Why do we need two interfaces to enumerate a collection? - c#

It is quite a while that I have been trying to understand the idea behind IEnumerable and IEnumerator. I read all the questions and answers I could find over the net, and on StackOverflow in particular, but I am not satisfied. I got to the point where I understand how those interfaces should be used, but not why they are used this way.
I think that the essence of my misunderstanding is that we need two interfaces for one operation. I realized that if both are needed, one was probably not enough. So I took the "hard coded" equivalent of foreach (as I found here):
while (enumerator.MoveNext())
{
object item = enumerator.Current;
// logic
}
and tried to get it to work with one interface, thinking something would go wrong which would make me understand why another interface is needed.
So I created a collection class, and implemented IForeachable:
class Collection : IForeachable
{
private int[] array = { 1, 2, 3, 4, 5 };
private int index = -1;
public int Current => array[index];
public bool MoveNext()
{
if (index < array.Length - 1)
{
index++;
return true;
}
index = -1;
return false;
}
}
and used the foreach equivalent to nominate the collection:
var collection = new Collection();
while (collection.MoveNext())
{
object item = collection.Current;
Console.WriteLine(item);
}
And it works! So what is missing here that make another interface required?
Thanks.
Edit:
My question is not a duplicate of the questions listed in the comments:
This question is why interfaces are needed for enumerating in the first place.
This question and this question are about what are those interfaces and how should they be used.
My question is why they are designed the way they are, not what are they, how they work, and why do we need them in the first place.

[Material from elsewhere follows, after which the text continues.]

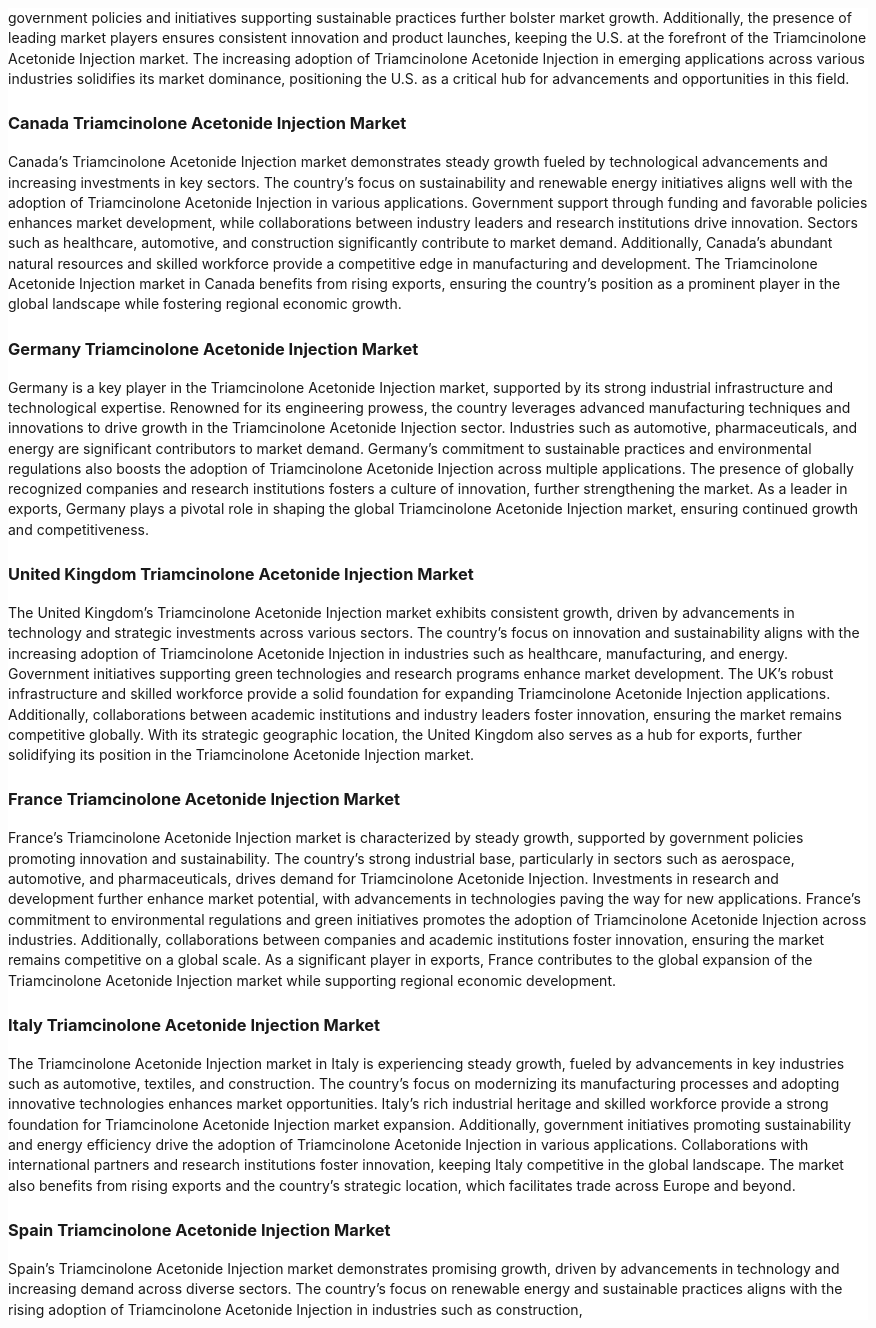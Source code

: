 government policies and initiatives supporting sustainable practices further bolster market growth. Additionally, the presence of leading market players ensures consistent innovation and product launches, keeping the U.S. at the forefront of the Triamcinolone Acetonide Injection market. The increasing adoption of Triamcinolone Acetonide Injection in emerging applications across various industries solidifies its market dominance, positioning the U.S. as a critical hub for advancements and opportunities in this field.</p><h3>Canada Triamcinolone Acetonide Injection Market</h3><p>Canada&rsquo;s Triamcinolone Acetonide Injection market demonstrates steady growth fueled by technological advancements and increasing investments in key sectors. The country&rsquo;s focus on sustainability and renewable energy initiatives aligns well with the adoption of Triamcinolone Acetonide Injection in various applications. Government support through funding and favorable policies enhances market development, while collaborations between industry leaders and research institutions drive innovation. Sectors such as healthcare, automotive, and construction significantly contribute to market demand. Additionally, Canada&rsquo;s abundant natural resources and skilled workforce provide a competitive edge in manufacturing and development. The Triamcinolone Acetonide Injection market in Canada benefits from rising exports, ensuring the country&rsquo;s position as a prominent player in the global landscape while fostering regional economic growth.</p><h3>Germany Triamcinolone Acetonide Injection Market</h3><p>Germany is a key player in the Triamcinolone Acetonide Injection market, supported by its strong industrial infrastructure and technological expertise. Renowned for its engineering prowess, the country leverages advanced manufacturing techniques and innovations to drive growth in the Triamcinolone Acetonide Injection sector. Industries such as automotive, pharmaceuticals, and energy are significant contributors to market demand. Germany&rsquo;s commitment to sustainable practices and environmental regulations also boosts the adoption of Triamcinolone Acetonide Injection across multiple applications. The presence of globally recognized companies and research institutions fosters a culture of innovation, further strengthening the market. As a leader in exports, Germany plays a pivotal role in shaping the global Triamcinolone Acetonide Injection market, ensuring continued growth and competitiveness.</p><h3>United Kingdom Triamcinolone Acetonide Injection Market</h3><p>The United Kingdom&rsquo;s Triamcinolone Acetonide Injection market exhibits consistent growth, driven by advancements in technology and strategic investments across various sectors. The country&rsquo;s focus on innovation and sustainability aligns with the increasing adoption of Triamcinolone Acetonide Injection in industries such as healthcare, manufacturing, and energy. Government initiatives supporting green technologies and research programs enhance market development. The UK&rsquo;s robust infrastructure and skilled workforce provide a solid foundation for expanding Triamcinolone Acetonide Injection applications. Additionally, collaborations between academic institutions and industry leaders foster innovation, ensuring the market remains competitive globally. With its strategic geographic location, the United Kingdom also serves as a hub for exports, further solidifying its position in the Triamcinolone Acetonide Injection market.</p><h3>France Triamcinolone Acetonide Injection Market</h3><p>France&rsquo;s Triamcinolone Acetonide Injection market is characterized by steady growth, supported by government policies promoting innovation and sustainability. The country&rsquo;s strong industrial base, particularly in sectors such as aerospace, automotive, and pharmaceuticals, drives demand for Triamcinolone Acetonide Injection. Investments in research and development further enhance market potential, with advancements in technologies paving the way for new applications. France&rsquo;s commitment to environmental regulations and green initiatives promotes the adoption of Triamcinolone Acetonide Injection across industries. Additionally, collaborations between companies and academic institutions foster innovation, ensuring the market remains competitive on a global scale. As a significant player in exports, France contributes to the global expansion of the Triamcinolone Acetonide Injection market while supporting regional economic development.</p><h3>Italy Triamcinolone Acetonide Injection Market</h3><p>The Triamcinolone Acetonide Injection market in Italy is experiencing steady growth, fueled by advancements in key industries such as automotive, textiles, and construction. The country&rsquo;s focus on modernizing its manufacturing processes and adopting innovative technologies enhances market opportunities. Italy&rsquo;s rich industrial heritage and skilled workforce provide a strong foundation for Triamcinolone Acetonide Injection market expansion. Additionally, government initiatives promoting sustainability and energy efficiency drive the adoption of Triamcinolone Acetonide Injection in various applications. Collaborations with international partners and research institutions foster innovation, keeping Italy competitive in the global landscape. The market also benefits from rising exports and the country&rsquo;s strategic location, which facilitates trade across Europe and beyond.</p><h3>Spain Triamcinolone Acetonide Injection Market</h3><p>Spain&rsquo;s Triamcinolone Acetonide Injection market demonstrates promising growth, driven by advancements in technology and increasing demand across diverse sectors. The country&rsquo;s focus on renewable energy and sustainable practices aligns with the rising adoption of Triamcinolone Acetonide Injection in industries such as construction,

What are the two interfaces and what do they do?
The IEnumerable interface is placed on the collection object and defines the GetEnumerator() method, this returns a (normally new) object that has implements the IEnumerator interface. The foreach statement in C# and For Each statement in VB.NET use IEnumerable to access the enumerator in order to loop over the elements in the collection.
The IEnumerator interface is esentially the contract placed on the object that actually does the iteration. It stores the state of the iteration and updates it as the code moves through the collection.
Why not just have the collection be the enumerator too? Why have two separate interfaces?
There is nothing to stop IEnumerator and IEnumerable being implemented on the same class. However, there is a penalty for doing this – It won’t be possible to have two, or more, loops on the same collection at the same time. If it can be absolutely guaranteed that there won’t ever be a need to loop on the collection twice at the same time then that’s fine. But in the majority of circumstances that isn’t possible.
When would someone iterate over a collection more than once at a time?
Here are two examples.
The first example is when there are two loops nested inside each other on the same collection. If the collection was also the enumerator then it wouldn’t be possible to support nested loops on the same collection, when the code gets to the inner loop it is going to collide with the outer loop.
The second example is when there are two, or more, threads accessing the same collection. Again, if the collection was also the enumerator then it wouldn’t be possible to support safe multithreaded iteration over the same collection. When the second thread attempts to loop over the elements in the collection the state of the two enumerations will collide.
Also, because the iteration model used in .NET does not permit alterations to a collection during enumeration these operations are otherwise completely safe.
-- This was from a blog post I wrote many years ago: https://colinmackay.scot/2007/06/24/iteration-in-net-with-ienumerable-and-ienumerator/

Your IForeachable cannot even be iterated from two different threads (you cannot have multiple active iterations at all - even from the same thread), because current enumeration state stored in IForeachable itself. You also have to reset your current position each time you finished enumeration, and if you forgot to do that - well, next caller will think your collection is empty. I can only imagine all kind of hard to track bugs this all might lead to.
On the other hand, because IEnumerable returns new IEnumerator for each caller - you can have multiple enumerations in progress simultaneously, because each caller has it's own enumeration state. I think this reason alone is enough to justify two interfaces. Enumeration is essentially read operation, and it would have been very confusing if you cannot read the same thing simultaneously in multiple places.

Related

Is it safe to access multiple indexes of a C# List<T> concurrently?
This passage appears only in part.